----- DATA TO PROCESS -----

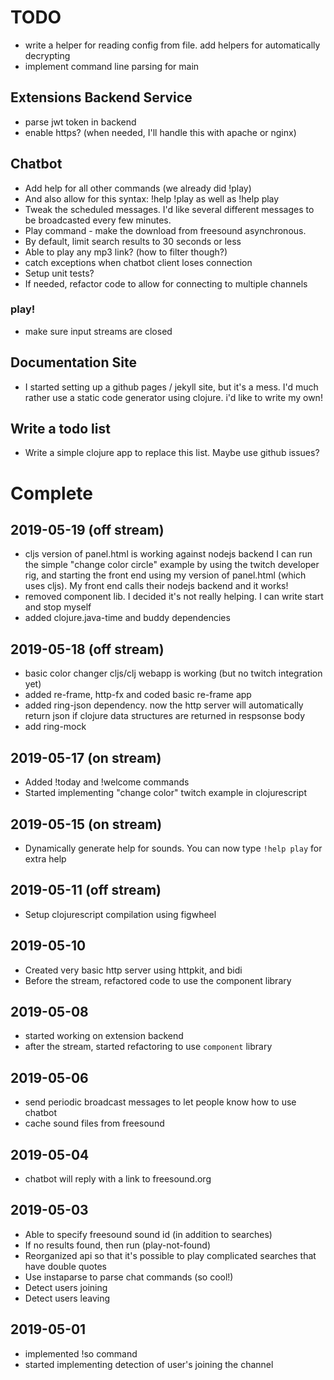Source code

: # TODO

- write a helper for reading config from file. add helpers for
  automatically decrypting
- implement command line parsing for main 

## Extensions Backend Service

- parse jwt token in backend
- enable https? (when needed, I'll handle this with apache or nginx)

## Chatbot

- Add help for all other commands (we already did !play)
- And also allow for this syntax: !help !play as well as !help play
- Tweak the scheduled messages. I'd like several different messages to 
  be broadcasted every few minutes. 
- Play command - make the download from freesound asynchronous. 
- By default, limit search results to 30 seconds or less
- Able to play any mp3 link? (how to filter though?)
- catch exceptions when chatbot client loses connection
- Setup unit tests?
- If needed, refactor code to allow for connecting to multiple channels

### play!

- make sure input streams are closed

## Documentation Site

- I started setting up a github pages / jekyll site, but it's a
  mess. I'd much rather use a static code generator using clojure. i'd
  like to write my own!

## Write a todo list

- Write a simple clojure app to replace this list. Maybe use github issues?

# Complete

## 2019-05-19 (off stream)

- cljs version of panel.html is working against nodejs backend I can
  run the simple "change color circle" example by using the twitch
  developer rig, and starting the front end using my version of
  panel.html (which uses cljs). My front end calls their nodejs
  backend and it works!
- removed component lib. I decided it's not really helping. I can write
  start and stop myself
- added clojure.java-time and buddy dependencies 

## 2019-05-18 (off stream)

- basic color changer cljs/clj webapp is working (but no twitch integration yet)
- added re-frame, http-fx and coded basic re-frame app
- added ring-json dependency. now the http server will automatically
  return json if clojure data structures are returned in respsonse
  body
- add ring-mock

## 2019-05-17 (on stream)

- Added !today and !welcome commands
- Started implementing "change color" twitch example in clojurescript

## 2019-05-15 (on stream)

- Dynamically generate help for sounds. You can now type 
  `!help play` for extra help

## 2019-05-11 (off stream)

- Setup clojurescript compilation using figwheel

## 2019-05-10

- Created very basic http server using httpkit, and bidi
- Before the stream, refactored code to use the component library

## 2019-05-08 

- started working on extension backend
- after the stream, started refactoring to use `component` library

## 2019-05-06

- send periodic broadcast messages to let people know how to use chatbot
- cache sound files from freesound

## 2019-05-04

- chatbot will reply with a link to freesound.org

## 2019-05-03

- Able to specify freesound sound id (in addition to searches)
- If no results found, then run (play-not-found)
- Reorganized api so that it's possible to play complicated searches that have double quotes
- Use instaparse to parse chat commands (so cool!)
- Detect users joining
- Detect users leaving

## 2019-05-01 

- implemented !so command
- started implementing detection of user's joining the channel

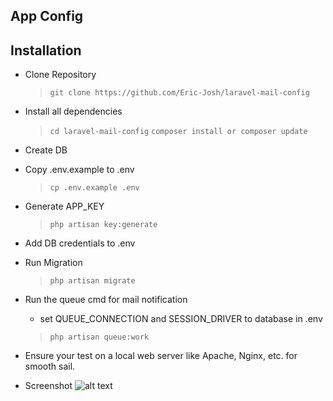 ## App Config 

## Installation

- Clone Repository
    > `git clone https://github.com/Eric-Josh/laravel-mail-config`
    
- Install all dependencies
    > `cd laravel-mail-config`
    > `composer install or composer update`

- Create DB
- Copy .env.example to .env
    > `cp .env.example .env`

- Generate APP_KEY
    > `php artisan key:generate`

- Add DB credentials to .env
- Run Migration
    > `php artisan migrate`

- Run the queue cmd for mail notification 
	- set QUEUE_CONNECTION and SESSION_DRIVER to database in .env
    > `php artisan queue:work` 

- Ensure your test on a local web server like Apache, Nginx, etc. for smooth sail.
- Screenshot
	![alt text](https://deguide.nubianproject.org/images/laravel-mail-config.png)
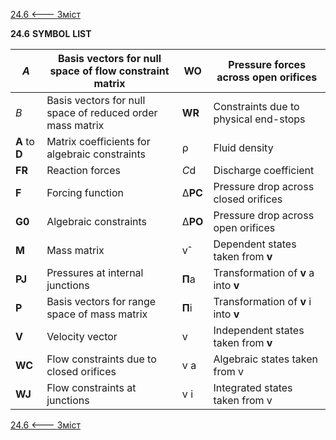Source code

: [24.6 <--- ](24_6.md) [   Зміст   ](README.md) 

**24.6**   **SYMBOL** **LIST**

 

| *Α*            | Basis vectors for null space  of flow constraint matrix   | **WO**  | Pressure forces across  open orifices  |
| -------------- | --------------------------------------------------------- | ------- | -------------------------------------- |
| *Β*            | Basis vectors for null space of reduced order mass matrix | **WR**  | Constraints due to physical end-stops  |
| **A** to **D** | Matrix coefficients for algebraic constraints             | ρ       | Fluid density                          |
| **FR**         | Reaction forces                                           | *C*d    | Discharge coefficient                  |
| **F**          | Forcing function                                          | ∆**PC** | Pressure drop  across closed  orifices |
| **G0**         | Algebraic constraints                                     | ∆**PO** | Pressure drop  across open  orifices   |
| **M**          | Mass matrix                                               | vˆ      | Dependent states taken  from **v**     |
| **PJ**         | Pressures at internal junctions                           | **Π**a  | Transformation of **v** a into **v**   |
| **P**          | Basis vectors for range space of mass matrix              | **Π**i  | Transformation of **v** i into **v**   |
| **V**          | Velocity vector                                           | v       | Independent states taken  from **v**   |
| **WC**         | Flow constraints due to closed  orifices                  | v a     | Algebraic states  taken from  v        |
| **WJ**         | Flow  constraints at junctions                            | v i     | Integrated states  taken from  v       |

 

[24.6 <--- ](24_6.md) [   Зміст   ](README.md) 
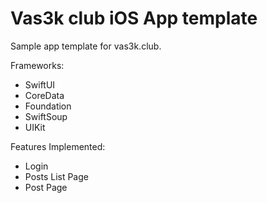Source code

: Vas3k club iOS App template
==================

Sample app template for vas3k.club.

Frameworks:
- SwiftUI
- CoreData
- Foundation
- SwiftSoup
- UIKit

Features Implemented:
- Login
- Posts List Page
- Post Page
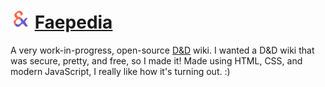 # <img src="logo.svg" height="32" alt="The Faepedia logo: a red and indigo ampersand" /> [Faepedia](https://doesnotsitproperly.github.io/faepedia/)

A very work-in-progress, open-source [D&D](https://en.wikipedia.org/wiki/Dungeons_%26_Dragons) wiki. I wanted a D&D wiki that was secure, pretty, and free, so I made it! Made using HTML, CSS, and modern JavaScript, I really like how it's turning out. :)
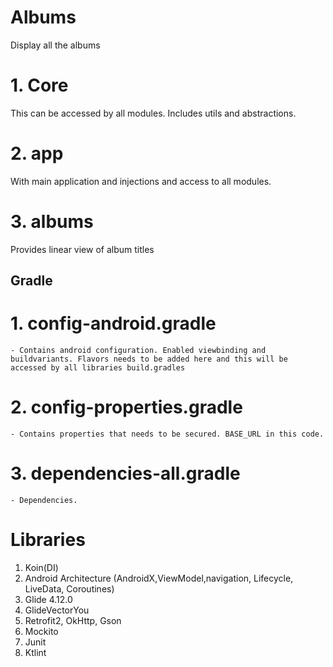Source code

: # Albums
Display all the albums

# 1. Core
This can be accessed by all modules. Includes utils and abstractions.

# 2. app
With main application and injections and access to all modules. 

# 3. albums
Provides linear view of album titles

## Gradle

# 1. config-android.gradle
    - Contains android configuration. Enabled viewbinding and buildvariants. Flavors needs to be added here and this will be accessed by all libraries build.gradles

# 2. config-properties.gradle
    - Contains properties that needs to be secured. BASE_URL in this code.

# 3. dependencies-all.gradle
    - Dependencies.


# Libraries
1. Koin(DI)
2. Android Architecture (AndroidX,ViewModel,navigation, Lifecycle, LiveData, Coroutines)
4. Glide 4.12.0
5. GlideVectorYou
6. Retrofit2, OkHttp, Gson
7. Mockito
8. Junit
9. Ktlint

-----

» **INSTRUCTIONS FOR THE TASK**:
The entries above hold the needed span. Transcribe exactly the lines from the one with "backend and it works!" to the one with "- added ring-json", both included.

» **RESULT FOR THIS EXERCISE**:
  backend and it works!
- removed component lib. I decided it's not really helping. I can write
  start and stop myself
- added clojure.java-time and buddy dependencies 

## 2019-05-18 (off stream)

- basic color changer cljs/clj webapp is working (but no twitch integration yet)
- added re-frame, http-fx and coded basic re-frame app
- added ring-json dependency. now the http server will automatically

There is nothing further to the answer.